Stored data
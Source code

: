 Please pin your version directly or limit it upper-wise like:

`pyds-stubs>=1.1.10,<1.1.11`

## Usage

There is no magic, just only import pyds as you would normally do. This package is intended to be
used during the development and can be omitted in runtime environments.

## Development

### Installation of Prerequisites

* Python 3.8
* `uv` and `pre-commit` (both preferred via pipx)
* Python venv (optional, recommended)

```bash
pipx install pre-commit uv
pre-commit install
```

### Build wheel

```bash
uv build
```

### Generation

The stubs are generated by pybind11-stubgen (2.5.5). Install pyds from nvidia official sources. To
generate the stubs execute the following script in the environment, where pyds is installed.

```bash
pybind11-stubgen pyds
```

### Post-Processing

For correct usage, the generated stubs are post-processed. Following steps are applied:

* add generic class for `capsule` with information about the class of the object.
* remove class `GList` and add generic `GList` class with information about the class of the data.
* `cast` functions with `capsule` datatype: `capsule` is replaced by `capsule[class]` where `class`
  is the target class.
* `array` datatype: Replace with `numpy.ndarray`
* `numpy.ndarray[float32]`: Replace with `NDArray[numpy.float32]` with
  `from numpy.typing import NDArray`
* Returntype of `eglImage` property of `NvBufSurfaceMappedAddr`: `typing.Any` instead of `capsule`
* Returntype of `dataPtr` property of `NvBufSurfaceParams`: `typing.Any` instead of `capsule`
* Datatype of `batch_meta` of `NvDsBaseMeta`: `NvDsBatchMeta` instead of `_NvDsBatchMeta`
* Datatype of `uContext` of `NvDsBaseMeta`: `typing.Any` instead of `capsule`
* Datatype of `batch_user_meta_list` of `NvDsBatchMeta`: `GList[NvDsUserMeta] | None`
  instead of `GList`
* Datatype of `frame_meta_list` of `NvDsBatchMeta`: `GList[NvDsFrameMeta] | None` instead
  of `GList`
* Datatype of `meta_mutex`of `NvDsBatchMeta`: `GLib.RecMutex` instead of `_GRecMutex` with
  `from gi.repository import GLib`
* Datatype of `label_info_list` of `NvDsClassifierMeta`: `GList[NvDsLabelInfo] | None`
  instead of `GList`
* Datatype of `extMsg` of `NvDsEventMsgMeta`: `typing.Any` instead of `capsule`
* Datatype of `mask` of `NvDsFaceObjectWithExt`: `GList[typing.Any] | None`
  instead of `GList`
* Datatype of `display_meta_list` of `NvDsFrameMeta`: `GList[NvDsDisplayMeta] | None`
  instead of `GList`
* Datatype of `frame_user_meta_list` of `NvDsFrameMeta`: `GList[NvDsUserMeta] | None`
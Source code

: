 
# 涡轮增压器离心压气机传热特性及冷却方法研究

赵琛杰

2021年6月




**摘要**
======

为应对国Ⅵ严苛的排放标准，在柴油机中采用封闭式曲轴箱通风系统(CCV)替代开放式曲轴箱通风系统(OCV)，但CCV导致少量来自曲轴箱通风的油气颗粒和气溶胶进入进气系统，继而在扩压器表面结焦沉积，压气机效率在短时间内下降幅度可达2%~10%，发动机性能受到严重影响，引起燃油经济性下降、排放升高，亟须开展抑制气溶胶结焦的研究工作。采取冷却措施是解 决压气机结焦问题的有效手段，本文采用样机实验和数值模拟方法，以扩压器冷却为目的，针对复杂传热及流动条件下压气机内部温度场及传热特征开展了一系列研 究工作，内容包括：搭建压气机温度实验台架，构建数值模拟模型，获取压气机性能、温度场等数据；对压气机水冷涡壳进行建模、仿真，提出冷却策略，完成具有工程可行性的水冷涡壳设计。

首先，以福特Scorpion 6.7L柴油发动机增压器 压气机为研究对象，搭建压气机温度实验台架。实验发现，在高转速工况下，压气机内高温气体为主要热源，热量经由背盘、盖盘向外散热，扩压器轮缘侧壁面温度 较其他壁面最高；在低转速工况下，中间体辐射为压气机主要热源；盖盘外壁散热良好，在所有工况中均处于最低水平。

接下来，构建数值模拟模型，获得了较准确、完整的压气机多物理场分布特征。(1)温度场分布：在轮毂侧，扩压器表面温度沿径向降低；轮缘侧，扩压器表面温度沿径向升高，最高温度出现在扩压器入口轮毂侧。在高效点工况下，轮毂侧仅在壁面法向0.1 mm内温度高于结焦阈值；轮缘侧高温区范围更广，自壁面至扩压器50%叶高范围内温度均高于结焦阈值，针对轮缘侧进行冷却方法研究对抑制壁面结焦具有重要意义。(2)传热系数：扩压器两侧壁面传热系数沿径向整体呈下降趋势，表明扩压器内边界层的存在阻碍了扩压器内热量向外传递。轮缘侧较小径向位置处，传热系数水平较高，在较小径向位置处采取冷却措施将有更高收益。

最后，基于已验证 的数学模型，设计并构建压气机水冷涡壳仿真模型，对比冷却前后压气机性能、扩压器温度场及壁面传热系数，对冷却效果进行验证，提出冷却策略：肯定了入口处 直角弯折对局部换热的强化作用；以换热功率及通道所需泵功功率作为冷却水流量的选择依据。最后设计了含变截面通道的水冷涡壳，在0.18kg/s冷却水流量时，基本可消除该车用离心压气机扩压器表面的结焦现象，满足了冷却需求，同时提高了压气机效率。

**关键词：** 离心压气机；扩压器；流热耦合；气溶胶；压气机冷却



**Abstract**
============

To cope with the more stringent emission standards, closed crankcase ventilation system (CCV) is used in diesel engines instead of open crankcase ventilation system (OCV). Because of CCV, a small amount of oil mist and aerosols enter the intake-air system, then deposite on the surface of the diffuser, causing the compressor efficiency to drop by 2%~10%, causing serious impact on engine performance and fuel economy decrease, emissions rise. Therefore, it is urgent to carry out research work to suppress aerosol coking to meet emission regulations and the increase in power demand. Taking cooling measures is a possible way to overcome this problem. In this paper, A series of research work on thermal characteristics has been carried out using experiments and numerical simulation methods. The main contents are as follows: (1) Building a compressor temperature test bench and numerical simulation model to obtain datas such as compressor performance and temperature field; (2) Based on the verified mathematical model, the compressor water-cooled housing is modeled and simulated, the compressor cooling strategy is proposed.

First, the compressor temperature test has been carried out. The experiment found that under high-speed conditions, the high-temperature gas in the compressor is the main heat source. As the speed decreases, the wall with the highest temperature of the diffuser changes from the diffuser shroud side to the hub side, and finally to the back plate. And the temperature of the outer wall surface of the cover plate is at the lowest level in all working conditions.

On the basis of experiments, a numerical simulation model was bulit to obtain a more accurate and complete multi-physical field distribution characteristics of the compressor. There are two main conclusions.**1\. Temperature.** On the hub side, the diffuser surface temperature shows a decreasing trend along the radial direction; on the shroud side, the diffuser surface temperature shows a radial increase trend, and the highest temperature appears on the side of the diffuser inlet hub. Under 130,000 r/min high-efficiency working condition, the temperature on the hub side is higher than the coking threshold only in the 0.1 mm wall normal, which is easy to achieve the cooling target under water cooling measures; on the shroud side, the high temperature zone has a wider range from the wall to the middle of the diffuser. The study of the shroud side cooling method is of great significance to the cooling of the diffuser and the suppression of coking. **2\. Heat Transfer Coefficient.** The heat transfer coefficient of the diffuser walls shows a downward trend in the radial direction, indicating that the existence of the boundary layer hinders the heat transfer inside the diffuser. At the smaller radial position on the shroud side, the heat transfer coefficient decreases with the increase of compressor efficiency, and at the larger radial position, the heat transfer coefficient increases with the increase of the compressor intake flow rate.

**Work to be completed:** If the string "information" appears in a line of the entries, report the line.

**Result:**
* add generic class for `capsule` with information about the class of the object.
* remove class `GList` and add generic `GList` class with information about the class of the data.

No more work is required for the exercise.